I love every inch of its metal,
From the tip of the spout to the knob,
'Lead a temperate life,' sings the kettle.
The kettle that sings on the hob.

Sometimes an old friend shares my table.
Though never on dainties I dine.
I treat him as well as I'm able,
Tho' I boast of no cellar of wine.

'Tis friendship gives zest to the liquor,
Tho' we but in tea hob-a-nob.
And to make it the hotter and quicker
There's the kettle that sings on the hob.

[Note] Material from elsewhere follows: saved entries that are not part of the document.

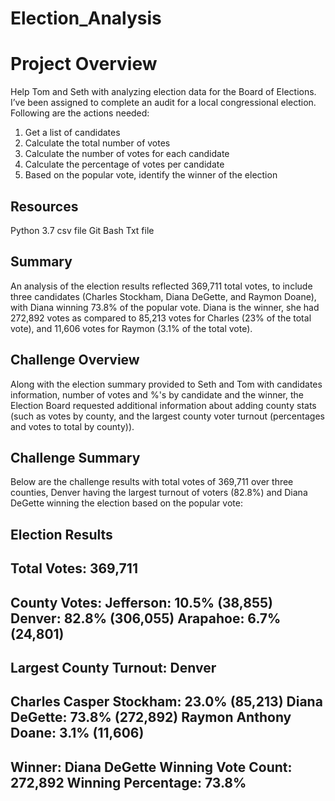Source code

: # Election_Analysis
# Project Overview
Help Tom and Seth with analyzing election data for the Board of Elections.  I’ve been assigned to complete an audit for a local congressional election.  Following are the actions needed:
1.	Get a list of candidates
2.	Calculate the total number of votes
3.	Calculate the number of votes for each candidate
4.	Calculate the percentage of votes per candidate 
5.	Based on the popular vote, identify the winner of the election   
## Resources 
Python 3.7
csv file
Git Bash
Txt file

## Summary

An analysis of the election results reflected 369,711 total votes, to include three candidates (Charles Stockham, Diana DeGette, and Raymon Doane), with Diana winning 73.8% of the popular vote.  Diana is the winner, she had 272,892 votes as compared to 85,213 votes for Charles (23% of the total vote), and 11,606 votes for Raymon (3.1% of the total vote).  

## Challenge Overview
Along with the election summary provided to Seth and Tom with candidates information, number of votes and %'s by candidate and the winner, the Election Board requested additional information about adding county stats (such as votes by county, and the largest county voter turnout (percentages and votes to total by county)).

## Challenge Summary
Below are the challenge results with total votes of 369,711 over three counties, Denver having the largest turnout of voters (82.8%) and Diana DeGette winning the election based on the popular vote:

Election Results
-------------------------
Total Votes: 369,711
-------------------------

County Votes:
Jefferson: 10.5% (38,855)
Denver: 82.8% (306,055)
Arapahoe: 6.7% (24,801)
------------------------------
Largest County Turnout: Denver
------------------------------
Charles Casper Stockham: 23.0% (85,213)
Diana DeGette: 73.8% (272,892)
Raymon Anthony Doane: 3.1% (11,606)
-------------------------
Winner: Diana DeGette
Winning Vote Count: 272,892
Winning Percentage: 73.8%
-------------------------
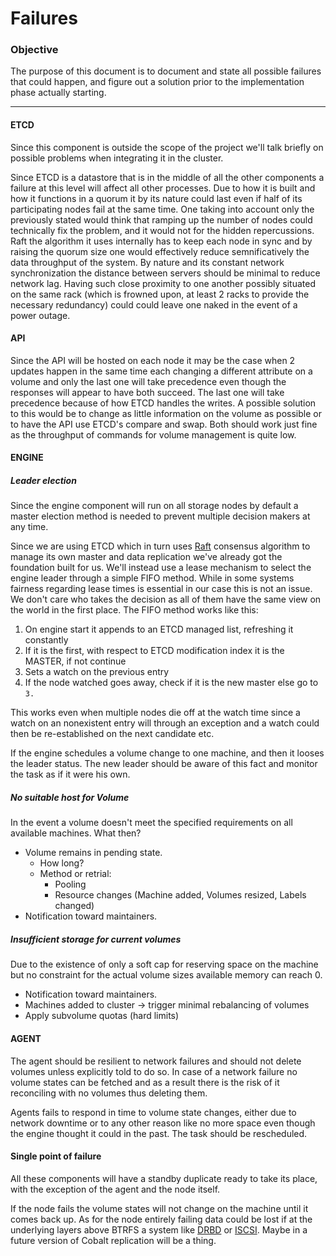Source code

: # Failures

### Objective

The purpose of this document is to document and state all possible failures
that could happen, and figure out a solution prior to the implementation
phase actually starting.

---


#### ETCD

Since this component is outside the scope of the project we'll talk briefly on
possible problems when integrating it in the cluster.

Since ETCD is a datastore that is in the middle of all the other components
a failure at this level will affect all other processes. Due to how it is built
and how it functions in a quorum it by its nature could last even if half
of its participating nodes fail at the same time. One taking into account only
the previously stated would think that ramping up the number of nodes could
technically fix the problem, and it would not for the
hidden repercussions. Raft the algorithm it uses internally has to keep each
node in sync and by raising the quorum size one would effectively reduce
semnificatively the data throughput of the system. By nature and its constant
network synchronization the distance between servers should be minimal to reduce
network lag. Having such close proximity
to one another possibly situated on the same rack (which is frowned upon,
at least 2 racks to provide the necessary redundancy) could
could leave one naked in the event of a power outage.

#### API

Since the API will be hosted on each node it may be the case when 2 updates
happen in the same time each changing
a different attribute on a volume and only the last one will take precedence
even though the responses will appear to have both succeed.
The last one will take precedence because of how ETCD handles the writes.
A possible solution to this would be to change as little information on the
volume as possible or to have the API use ETCD's compare and swap. Both should
work just fine as the throughput of commands for
volume management is quite low.

#### ENGINE


##### Leader election

Since the engine component will run on all storage nodes by default a master
election method is needed to prevent multiple decision makers at any time.

Since we are using ETCD which in turn uses [Raft](https://raft.github.io/)
consensus algorithm to manage its own master
and data replication we've already got the foundation built for us.
We'll instead use a lease mechanism to select the engine leader through a
simple FIFO method. While in some systems fairness regarding lease times
is essential in our case this is not an issue. We don't care who takes the
decision as all of them have the same view on the world in the first place.
The FIFO method works like this:

1. On engine start it appends to an ETCD managed list, refreshing it constantly
2. If it is the first, with respect to ETCD modification index it is the MASTER,
if not continue
3. Sets a watch on the previous entry
4. If the node watched goes away, check if it is the new master else go to `3.`

This works even when multiple nodes die off at the watch time since a watch on
an nonexistent entry will through an exception and a watch could then be
re-established on the next candidate etc.

If the engine schedules a volume change to one machine, and then it looses
the leader status. The new leader should be aware of this fact and monitor
the task as if it were his own.


##### No suitable host for Volume

In the event a volume doesn't meet the specified requirements on all available
machines. What then?

- Volume remains in pending state.
    - How long?
    - Method or retrial:
        - Pooling
        - Resource changes (Machine added, Volumes resized, Labels changed)
- Notification toward maintainers.

##### Insufficient storage for current volumes

Due to the existence of only a soft cap for reserving space on the machine but
no constraint for the actual volume sizes
available memory can reach 0.

- Notification toward maintainers.
- Machines added to cluster -> trigger minimal rebalancing of volumes
- Apply subvolume quotas (hard limits)

#### AGENT

The agent should be resilient to network failures and should not delete volumes
unless explicitly told to do so. In case of a network failure no volume
states can be fetched and as a result there is the risk of
it reconciling with no volumes thus deleting them.

Agents fails to respond in time to volume state changes, either due to network
downtime or to any other reason like no more space even though the engine
thought it could in the past. The task should be rescheduled.

#### Single point of failure

All these components will have a standby duplicate ready to take its place,
with the exception of the agent and the node itself.

If the node fails the volume states will not change on the machine until
it comes back up. As for the node entirely failing data could be lost if at the
underlying layers above BTRFS a system like
[DRBD](https://www.drbd.org/en/) or
[ISCSI](https://en.wikipedia.org/wiki/ISCSI).
Maybe in a future version of Cobalt replication will be a thing.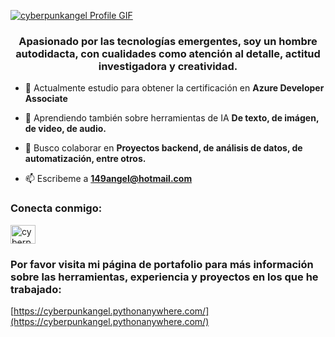 <!-- 
GIF SECTION

If you wanna know how i made this gif

I made this with my repo: (https://github.com/cyberpunkangel/GitHub_ProfileReadmeGIF)
Then, I raised it with vsc server and saved an mp4 file with a screen recorder, then converted it to gif format.
ur welcome ;) 
-->

<a href="https://github.com/cyberpunkangel">![cyberpunkangel Profile GIF](./assets/header_github_profile.gif)</a>

<h3 align="center">Apasionado por las tecnologías emergentes, soy un hombre autodidacta, con cualidades como atención al detalle, actitud investigadora y creatividad.</h3>

- 🔭 Actualmente estudio para obtener la certificación en  **Azure Developer Associate**

- 🌱 Aprendiendo también sobre herramientas de IA **De texto, de imágen, de video, de audio.**

- 👯 Busco colaborar en **Proyectos backend, de análisis de datos, de automatización, entre otros.**

- 📫 Escribeme a **149angel@hotmail.com**

<h3 align="left">Conecta conmigo:</h3>
<p align="left">
<a href="https://linkedin.com/in/cyberpunkangel" target="blank"><img align="center" src="https://raw.githubusercontent.com/rahuldkjain/github-profile-readme-generator/master/src/images/icons/Social/linked-in-alt.svg" alt="cyberpunkangel" height="30" width="40" /></a>
</p>

<h3 align="left">Por favor visita mi página de portafolio para más información sobre las herramientas, experiencia y proyectos en los que he trabajado:</h3>

[https://cyberpunkangel.pythonanywhere.com/](https://cyberpunkangel.pythonanywhere.com/)
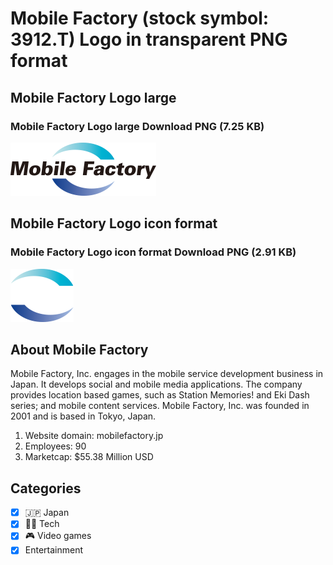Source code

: # Mobile Factory (stock symbol: 3912.T) Logo in transparent PNG format

## Mobile Factory Logo large

### Mobile Factory Logo large Download PNG (7.25 KB)

![Mobile Factory Logo large Download PNG (7.25 KB)](/img/orig/3912.T_BIG-e8618fb6.png)

## Mobile Factory Logo icon format

### Mobile Factory Logo icon format Download PNG (2.91 KB)

![Mobile Factory Logo icon format Download PNG (2.91 KB)](/img/orig/3912.T-96d4f2d9.png)

## About Mobile Factory

Mobile Factory, Inc. engages in the mobile service development business in Japan. It develops social and mobile media applications. The company provides location based games, such as Station Memories! and Eki Dash series; and mobile content services. Mobile Factory, Inc. was founded in 2001 and is based in Tokyo, Japan.

1. Website domain: mobilefactory.jp
2. Employees: 90
3. Marketcap: $55.38 Million USD


## Categories
- [x] 🇯🇵 Japan
- [x] 👩‍💻 Tech
- [x] 🎮 Video games
- [x] Entertainment
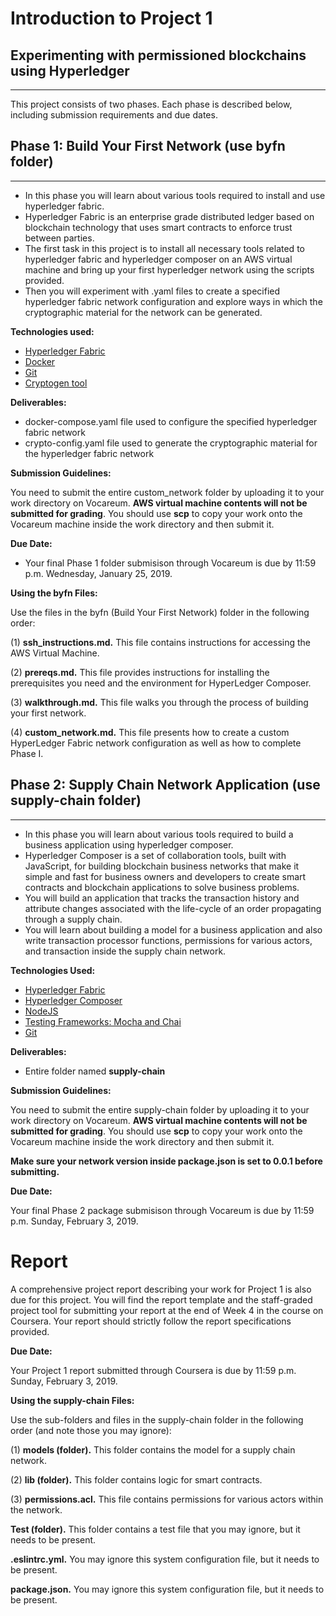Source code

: # Introduction to Project 1 

## Experimenting with permissioned blockchains using Hyperledger
----------------------------------------------------------------

This project consists of two phases. Each phase is described below, including submission requirements and due dates.

## Phase 1: Build Your First Network (use byfn folder)
--------------------------------------

- In this phase you will learn about various tools required to install and use hyperledger fabric.
- Hyperledger Fabric is an enterprise grade distributed ledger based on blockchain technology that uses smart contracts to enforce trust between parties.
- The first task in this project is to install all necessary tools related to hyperledger fabric and hyperledger composer on an AWS virtual machine and bring up your first hyperledger network using the scripts provided.
- Then you will experiment with .yaml files to create a specified hyperledger fabric network configuration and explore ways in which the cryptographic material for the network can be generated.

**Technologies used:**

- [Hyperledger Fabric](https://hyperledger-fabric.readthedocs.io/en/release-1.3/)
- [Docker](https://docs.docker.com/)
- [Git](https://git-scm.com/docs)
- [Cryptogen tool](https://hyperledger-fabric.readthedocs.io/en/release-1.3/commands/cryptogen.html)


**Deliverables:**

- docker-compose.yaml file used to configure the specified hyperledger fabric network
- crypto-config.yaml file used to generate the cryptographic material for the hyperledger fabric network

**Submission Guidelines:**

You need to submit the entire custom_network folder by uploading it to your work directory on Vocareum. **AWS virtual machine contents will not be submitted for grading**. You should use **scp** to copy your work onto the Vocareum machine inside the work directory and then submit it. 

**Due Date:**

- Your final Phase 1 folder submisison through Vocareum is due by 11:59 p.m. Wednesday, January 25, 2019.


**Using the byfn Files:**
 
 Use the files in the byfn (Build Your First Network) folder in the following order:
 
 (1) **ssh_instructions.md.**  This file contains instructions for accessing the AWS Virtual Machine.
 
 (2) **prereqs.md.**  This file provides instructions for installing the prerequisites you need and the environment for HyperLedger Composer.
 
 (3) **walkthrough.md.**  This file walks you through the process of building your first network.
 
 (4) **custom_network.md.**  This file presents how to create a custom HyperLedger Fabric network configuration as well as how to complete Phase I.
 
 

## Phase 2: Supply Chain Network Application (use supply-chain folder)
--------------------------------------

- In this phase you will learn about various tools required to build a business application using hyperledger composer.
- Hyperledger Composer is a set of collaboration tools, built with JavaScript, for building blockchain business networks that make it simple and fast for business owners and developers to create smart contracts and blockchain applications to solve business problems.
- You will build an application that tracks the transaction history and attribute changes associated with the life-cycle of an order propagating through a supply chain.
- You will learn about building a model for a business application and also write transaction processor functions, permissions for various actors, and transaction inside the supply chain network.

**Technologies Used:**

- [Hyperledger Fabric](https://hyperledger-fabric.readthedocs.io/en/release-1.3/)
- [Hyperledger Composer](https://hyperledger.github.io/composer/latest/introduction/introduction.html)
- [NodeJS](https://nodejs.org/en/docs/)
- [Testing Frameworks: Mocha and Chai]()
- [Git](https://git-scm.com/docs) 


**Deliverables:**

- Entire folder named **supply-chain**

**Submission Guidelines:**

You need to submit the entire supply-chain folder by uploading it to your work directory on Vocareum. **AWS virtual machine contents will not be submitted for grading**. You should use **scp** to copy your work onto the Vocareum machine inside the work directory and then submit it.

**Make sure your network version inside package.json is set to 0.0.1 before submitting.**

**Due Date:**

Your final Phase 2 package submisison through Vocareum is due by 11:59 p.m. Sunday, February 3, 2019.

# Report

A comprehensive project report describing your work for Project 1 is also due for this project. You will find the report template and the staff-graded project tool for submitting your report at the end of Week 4 in the course on Coursera. Your report should strictly follow the report specifications provided.

**Due Date:**

Your Project 1 report submitted through Coursera is due by 11:59 p.m. Sunday, February 3, 2019.

**Using the supply-chain Files:**

Use the sub-folders and files in the supply-chain folder in the following order (and note those you may ignore):

(1) **models (folder).**  This folder contains the model for a supply chain network.

(2) **lib (folder).**  This folder contains logic for smart contracts.

(3) **permissions.acl.** This file contains permissions for various actors within the network.

**Test (folder).**  This folder contains a test file that you may ignore, but it needs to be present.

**.eslintrc.yml.**  You may ignore this system configuration file, but it needs to be present.

**package.json.**  You may ignore this system configuration file, but it needs to be present.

Yet with lessons far deeper and higher,
The song of the kettle may teem;
'Twas the kettle that sung on the fire
That first proved the power of steam.

What great things from small may be spinging
Is proved by the engine's deep sob,
And yet, after all, the beginning
Was the kettle that sings on the hob.

And so, to the kettle returning,
I list to its musical throb,
And find there's a lesson worth learning
In my kettle that sings on tiie hob.

by J E Carpenter.

Not a lot seems to have been written about the man J. E. Carpenter,
but his full name was Joseph Edward Carpenter and he wrote wonderful poetry.
The Romance of the Dreamer is one of his books, and there is an message on
the inside dated 1st September 1841, I have the above poem in an old book which was reprinted in 1873, but I can't find any pictures of him."